Nikako ne uspijevam naći vremena za vježbanje.
I just can't manage to find time to work out. — ongoing, imperfective.
Ako uspijem doći ranije, počnemo bez njih.
If I manage to get there earlier, we'll start without them. — perfective present, conditional reading.
The l-participle
This is where the ije/je split bites: the masculine singular shortens to uspio, everything else keeps -je- (uspjela, uspjeli…). The imperfective is the regular a-class uspijevao.
| Gender / number | uspjeti | uspijevati |
|---|---|---|
| masculine singular | uspio | uspijevao |
| feminine singular | uspjela | uspijevala |
| neuter singular | uspjelo | uspijevalo |
| masculine plural | uspjeli | uspijevali |
| feminine plural | uspjele | uspijevale |
| neuter plural | uspjela | uspijevala |
The masculine uspio follows the same pattern as vidio and smio: the -jel sequence collapses to -io in the masculine singular only.
Perfect tense (perfekt)
Clitic biti + l-participle. The everyday "I managed / I succeeded" is the perfective uspio sam / uspjela sam.
| Person | Masculine subject | Feminine subject |
|---|---|---|
| ja | uspio sam | uspjela sam |
| ti | uspio si | uspjela si |
| on / ona | uspio je | uspjela je |
| mi | uspjeli smo | uspjele smo |
| vi | uspjeli ste | uspjele ste |
| oni / one | uspjeli su | uspjele su |
Na kraju smo uspjeli rezervirati stol za osmero.

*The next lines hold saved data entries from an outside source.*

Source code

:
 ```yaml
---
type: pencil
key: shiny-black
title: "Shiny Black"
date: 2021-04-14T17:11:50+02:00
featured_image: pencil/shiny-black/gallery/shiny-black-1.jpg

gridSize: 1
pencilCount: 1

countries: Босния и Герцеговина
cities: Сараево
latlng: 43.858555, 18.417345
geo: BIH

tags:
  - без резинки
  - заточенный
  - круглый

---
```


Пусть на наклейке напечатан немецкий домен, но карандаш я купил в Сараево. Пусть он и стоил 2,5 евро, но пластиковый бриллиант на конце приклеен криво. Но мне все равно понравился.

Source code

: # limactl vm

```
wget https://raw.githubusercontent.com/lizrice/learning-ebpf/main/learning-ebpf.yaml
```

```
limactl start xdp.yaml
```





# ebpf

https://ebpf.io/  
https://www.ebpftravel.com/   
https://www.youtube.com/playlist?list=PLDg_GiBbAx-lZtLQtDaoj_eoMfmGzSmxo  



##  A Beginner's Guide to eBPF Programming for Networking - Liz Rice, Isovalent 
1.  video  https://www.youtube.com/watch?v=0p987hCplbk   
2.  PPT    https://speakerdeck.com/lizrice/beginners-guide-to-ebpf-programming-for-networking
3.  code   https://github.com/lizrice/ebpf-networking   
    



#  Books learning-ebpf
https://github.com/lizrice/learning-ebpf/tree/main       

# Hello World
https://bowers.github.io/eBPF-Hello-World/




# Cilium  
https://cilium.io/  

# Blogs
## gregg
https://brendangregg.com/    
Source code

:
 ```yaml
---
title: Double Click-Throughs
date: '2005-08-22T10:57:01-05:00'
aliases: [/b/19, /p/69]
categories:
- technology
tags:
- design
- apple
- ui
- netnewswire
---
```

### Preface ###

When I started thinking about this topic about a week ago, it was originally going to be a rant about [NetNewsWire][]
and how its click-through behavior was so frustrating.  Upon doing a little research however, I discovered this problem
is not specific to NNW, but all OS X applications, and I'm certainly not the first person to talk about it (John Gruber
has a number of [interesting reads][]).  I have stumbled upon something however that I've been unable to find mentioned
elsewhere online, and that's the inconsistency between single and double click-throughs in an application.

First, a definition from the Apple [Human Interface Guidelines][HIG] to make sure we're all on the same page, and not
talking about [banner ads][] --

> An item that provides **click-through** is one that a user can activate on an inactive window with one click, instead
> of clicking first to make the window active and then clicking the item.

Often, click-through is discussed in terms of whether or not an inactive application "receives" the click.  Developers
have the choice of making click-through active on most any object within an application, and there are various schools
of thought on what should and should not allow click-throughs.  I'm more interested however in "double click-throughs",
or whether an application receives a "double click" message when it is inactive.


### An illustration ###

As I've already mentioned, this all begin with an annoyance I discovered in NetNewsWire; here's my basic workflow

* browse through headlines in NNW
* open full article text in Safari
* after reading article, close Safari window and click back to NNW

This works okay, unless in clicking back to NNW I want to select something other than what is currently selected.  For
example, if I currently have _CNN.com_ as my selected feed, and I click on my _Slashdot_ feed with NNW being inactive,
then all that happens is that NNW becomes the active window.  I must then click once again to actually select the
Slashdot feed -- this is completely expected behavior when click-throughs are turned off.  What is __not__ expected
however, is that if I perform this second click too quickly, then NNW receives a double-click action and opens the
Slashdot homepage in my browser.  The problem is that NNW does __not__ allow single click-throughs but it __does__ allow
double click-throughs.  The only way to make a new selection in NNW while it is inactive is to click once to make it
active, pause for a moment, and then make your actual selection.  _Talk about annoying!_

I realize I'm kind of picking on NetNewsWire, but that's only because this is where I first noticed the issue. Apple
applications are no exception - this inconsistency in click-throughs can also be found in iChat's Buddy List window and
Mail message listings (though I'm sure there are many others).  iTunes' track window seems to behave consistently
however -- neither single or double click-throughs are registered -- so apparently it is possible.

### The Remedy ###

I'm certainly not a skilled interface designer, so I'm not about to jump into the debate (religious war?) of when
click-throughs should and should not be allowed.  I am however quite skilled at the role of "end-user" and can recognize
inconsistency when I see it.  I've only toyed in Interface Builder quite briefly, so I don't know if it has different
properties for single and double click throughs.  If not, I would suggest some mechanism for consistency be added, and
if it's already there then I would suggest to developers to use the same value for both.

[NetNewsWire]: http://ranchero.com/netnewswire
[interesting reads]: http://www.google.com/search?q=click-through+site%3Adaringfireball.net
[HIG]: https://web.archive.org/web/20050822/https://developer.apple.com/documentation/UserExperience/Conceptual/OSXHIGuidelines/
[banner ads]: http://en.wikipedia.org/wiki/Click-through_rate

In the end we managed to book a table for eight. — one successful outcome.
Dugo nije uspijevala prodati stan, ali sad ima kupca.
For a long time she couldn't manage to sell the flat, but now she has a buyer. — imperfective: a drawn-out, repeated effort.
Future I (futur prvi)
Uspjeti → uspjet ću (the infinitive drops its final -i); uspijevati → uspijevat ću. Never write uspjeti ću.
| Person | uspjeti | uspijevati |
|---|---|---|
| ja | uspjet ću | uspijevat ću |
| ti | uspjet ćeš | uspijevat ćeš |
| on/ona/ono | uspjet će | uspijevat će |
| mi | uspjet ćemo | uspijevat ćemo |
| vi | uspjet ćete | uspijevat ćete |
| oni/one/ona | uspjet će | uspijevat će |
Vjerujem da ćeš uspjeti, samo se nemoj predati.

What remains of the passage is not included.